Cinco segundos.
Se cumplen cincuenta años del magnicidio de Dallas.
El Lincoln negro circulaba suavemente mientras el hombre pelirrojo de mandíbula firme sonreía a algunas personas, muy pocas, que lo saludaban desde la acera. Su esposa, morena y atractiva, también sonreía. El automóvil de seis asientos prosiguió su marcha en una curva, para afrontar el paso a nivel de la calle Elm. Un tipo subido a un banco del parque levantó un cartel, Señor Kennedy, lo desprecio por sus ideas socialistas. Después sonó un disparo. Kennedy se llevó la mano a la garganta y quedó paralizado. No por el miedo. Vuelto, el hombre de delante masculló algo y se encogió. Jack… Jack, gritó Jacqueline Bouvier mientras se inclinaba hacia un cuerpo que comenzaba a doblegarse. Con el tercer disparo, definitivamente rodó hacia el piso del automóvil. Con un lamento desesperado, la mujer cuyo vestido rosa comenzaba a mancharse de sangre, gritó al agente del servicio secreto, Ayúdeme… ayúdeme… ellos lo han matado…, ellos… El reloj marcaba las 12 horas y 31 minutos del viernes 22 de noviembre de 1963.

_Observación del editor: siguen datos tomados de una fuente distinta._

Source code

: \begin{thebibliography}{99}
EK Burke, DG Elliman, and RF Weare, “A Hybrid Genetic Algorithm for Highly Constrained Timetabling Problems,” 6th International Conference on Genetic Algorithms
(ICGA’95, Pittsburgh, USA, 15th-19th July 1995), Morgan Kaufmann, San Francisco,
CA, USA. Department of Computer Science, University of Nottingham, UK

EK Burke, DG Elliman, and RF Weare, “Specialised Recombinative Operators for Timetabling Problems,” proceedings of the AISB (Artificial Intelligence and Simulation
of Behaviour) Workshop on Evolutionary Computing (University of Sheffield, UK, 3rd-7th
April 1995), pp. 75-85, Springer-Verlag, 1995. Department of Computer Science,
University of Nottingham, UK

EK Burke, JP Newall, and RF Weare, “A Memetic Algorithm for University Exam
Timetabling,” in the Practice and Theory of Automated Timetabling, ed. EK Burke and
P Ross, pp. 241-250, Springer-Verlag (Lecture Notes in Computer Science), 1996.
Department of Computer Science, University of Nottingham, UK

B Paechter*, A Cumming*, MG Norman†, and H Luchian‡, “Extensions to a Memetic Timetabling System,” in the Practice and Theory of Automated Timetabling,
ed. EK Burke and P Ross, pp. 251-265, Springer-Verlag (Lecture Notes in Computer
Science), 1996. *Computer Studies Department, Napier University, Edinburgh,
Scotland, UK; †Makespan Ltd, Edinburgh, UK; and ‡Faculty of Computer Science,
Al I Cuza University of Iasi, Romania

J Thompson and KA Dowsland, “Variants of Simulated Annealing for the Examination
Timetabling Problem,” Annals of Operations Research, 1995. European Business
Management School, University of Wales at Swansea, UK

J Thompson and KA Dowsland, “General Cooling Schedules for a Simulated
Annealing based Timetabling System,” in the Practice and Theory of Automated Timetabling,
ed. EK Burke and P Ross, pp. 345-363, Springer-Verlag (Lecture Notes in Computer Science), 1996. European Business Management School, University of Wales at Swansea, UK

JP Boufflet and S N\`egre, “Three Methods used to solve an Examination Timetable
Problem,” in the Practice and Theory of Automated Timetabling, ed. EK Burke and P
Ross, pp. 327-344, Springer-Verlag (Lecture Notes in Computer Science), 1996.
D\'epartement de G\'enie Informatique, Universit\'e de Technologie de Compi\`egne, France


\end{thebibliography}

A mediados de octubre, después de siete semanas de incesante búsqueda, Lee Harvey Oswald, un joven casi analfabeto, desempleado y neurótico, había encontrado un empleo a un dólar y veinticinco centavos la hora en el almacén de la Texas School Book, algo insólito en un organismo gubernamental, de acuerdo con su declarada fe marxista. Ocho días después, se le acusó de disparar a Kennedy con un rifle italiano que compró por correo en una armería de Chicago. El domingo 24 de noviembre, Jack Ruby, dueño de un club nocturno, también casi analfabeto y con conexiones con la mafia de la ciudad del viento, asesinó a Lee Oswald de un balazo calibre 38. Estos son los escuetos hechos sobre los que durante cincuenta años han surgido tantas dudas, porque, de toda esta historia, hay sólo dos hechos ciertos, los vistos por todo el mundo, que Kennedy fue asesinado, y que Oswald fue liquidado por Ruby.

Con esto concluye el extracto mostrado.